I crouched beside the door and ran my fingers over the lock. The warded iron was no more yielding of its secrets than earlier. Nonetheless, I pulled one of the pebblelike armaments game pieces from the clothes chest, examined it carefully, and used its likeness along with my experience and estimates of this type of lock to lay the rough groundwork for a spell.
Once I had done what I could—without a better idea of the lock or magic to feed the spell, that was not so much—I shed my outer layers of pourpoint and boots, hiked up my shirtsleeves and unlaced the neck, and sat against the wall under the middle window. As sheltered from the wind as I could manage, I hoped the bit of exposure might strengthen my gards without giving me frostbite. I practiced closure and control, listening only for footsteps on the stair. Ready.
Next time the door latches rattled, I was able to visualize the snap of the bronze levers and the draw of the lock pins. By the time the door opened to Gildas, I had refined my internal image of the lock.

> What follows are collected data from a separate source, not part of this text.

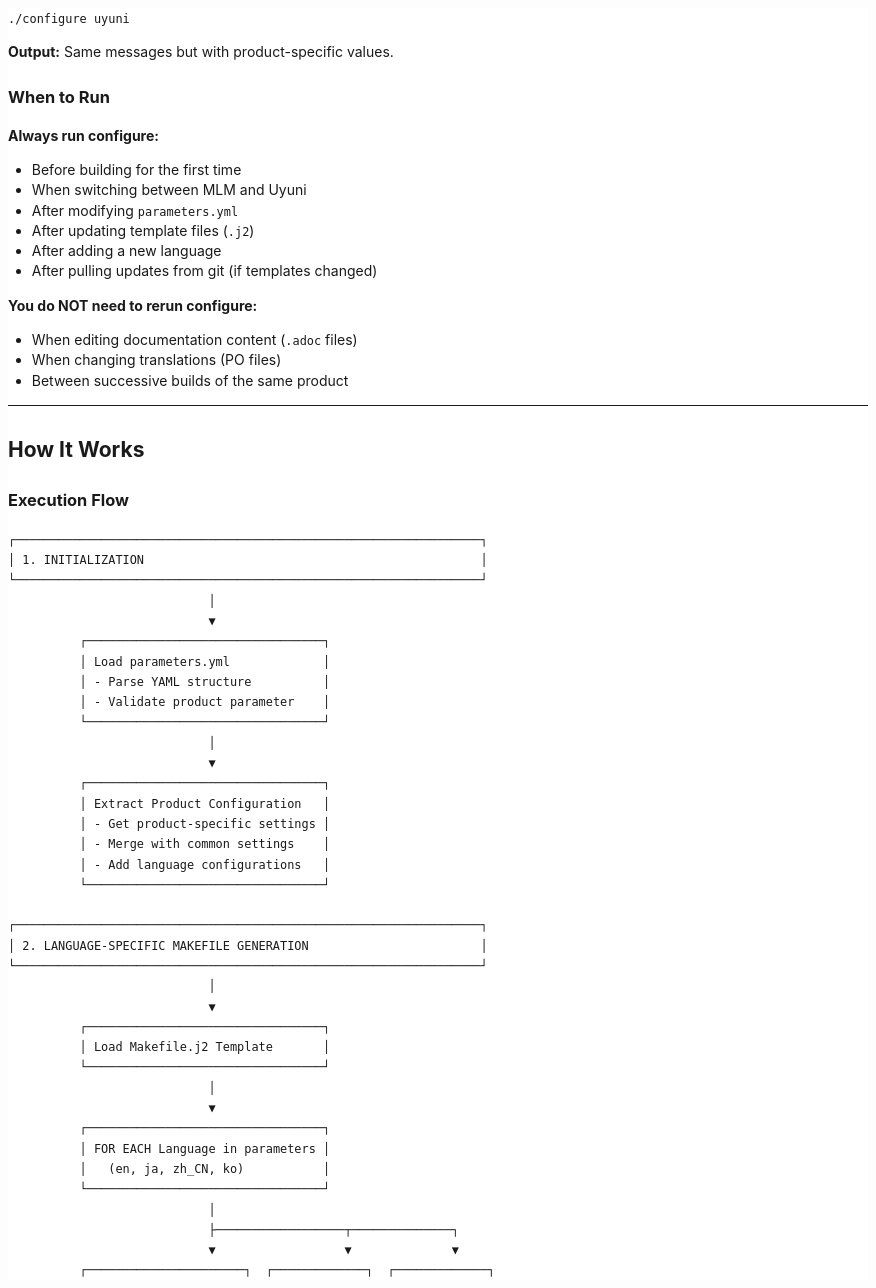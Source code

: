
 ```bash
./configure uyuni
```

**Output:** Same messages but with product-specific values.

### When to Run

**Always run configure:**
- Before building for the first time
- When switching between MLM and Uyuni
- After modifying `parameters.yml`
- After updating template files (`.j2`)
- After adding a new language
- After pulling updates from git (if templates changed)

**You do NOT need to rerun configure:**
- When editing documentation content (`.adoc` files)
- When changing translations (PO files)
- Between successive builds of the same product

---

## How It Works

### Execution Flow

```
┌─────────────────────────────────────────────────────────────────┐
│ 1. INITIALIZATION                                               │
└─────────────────────────────────────────────────────────────────┘
                            │
                            ▼
          ┌─────────────────────────────────┐
          │ Load parameters.yml             │
          │ - Parse YAML structure          │
          │ - Validate product parameter    │
          └─────────────────────────────────┘
                            │
                            ▼
          ┌─────────────────────────────────┐
          │ Extract Product Configuration   │
          │ - Get product-specific settings │
          │ - Merge with common settings    │
          │ - Add language configurations   │
          └─────────────────────────────────┘

┌─────────────────────────────────────────────────────────────────┐
│ 2. LANGUAGE-SPECIFIC MAKEFILE GENERATION                        │
└─────────────────────────────────────────────────────────────────┘
                            │
                            ▼
          ┌─────────────────────────────────┐
          │ Load Makefile.j2 Template       │
          └─────────────────────────────────┘
                            │
                            ▼
          ┌─────────────────────────────────┐
          │ FOR EACH Language in parameters │
          │   (en, ja, zh_CN, ko)           │
          └─────────────────────────────────┘
                            │
                            ├──────────────────┬──────────────┐
                            ▼                  ▼              ▼
          ┌──────────────────────┐  ┌─────────────┐  ┌─────────────┐
```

“Whoa, a dismal, blustery afternoon,” he said, standing in the doorway and holding a small lamp. “Is the coming storm too stout even for a halfbreed Dané?”
“Where is Jullian?” I said, without moving. “The priestess gave her permission for him to stay here.”
“Jakome brings him. I wanted to make a few things clear before his arrival.”
Gildas wrenched a balky handle on the outside of the door and shut the door firmly behind him. The pins and levers moved—slight differences this time with the latch already set. I refined the lock’s image yet again.
Suppressing a smile, I opened my palms in invitation. My gards wreathed my fingers in sapphire light.
He used his small lamp to light the larger one on my table. Then he squatted beside me and reached for my right arm, hesitating only at the last moment. “May I?”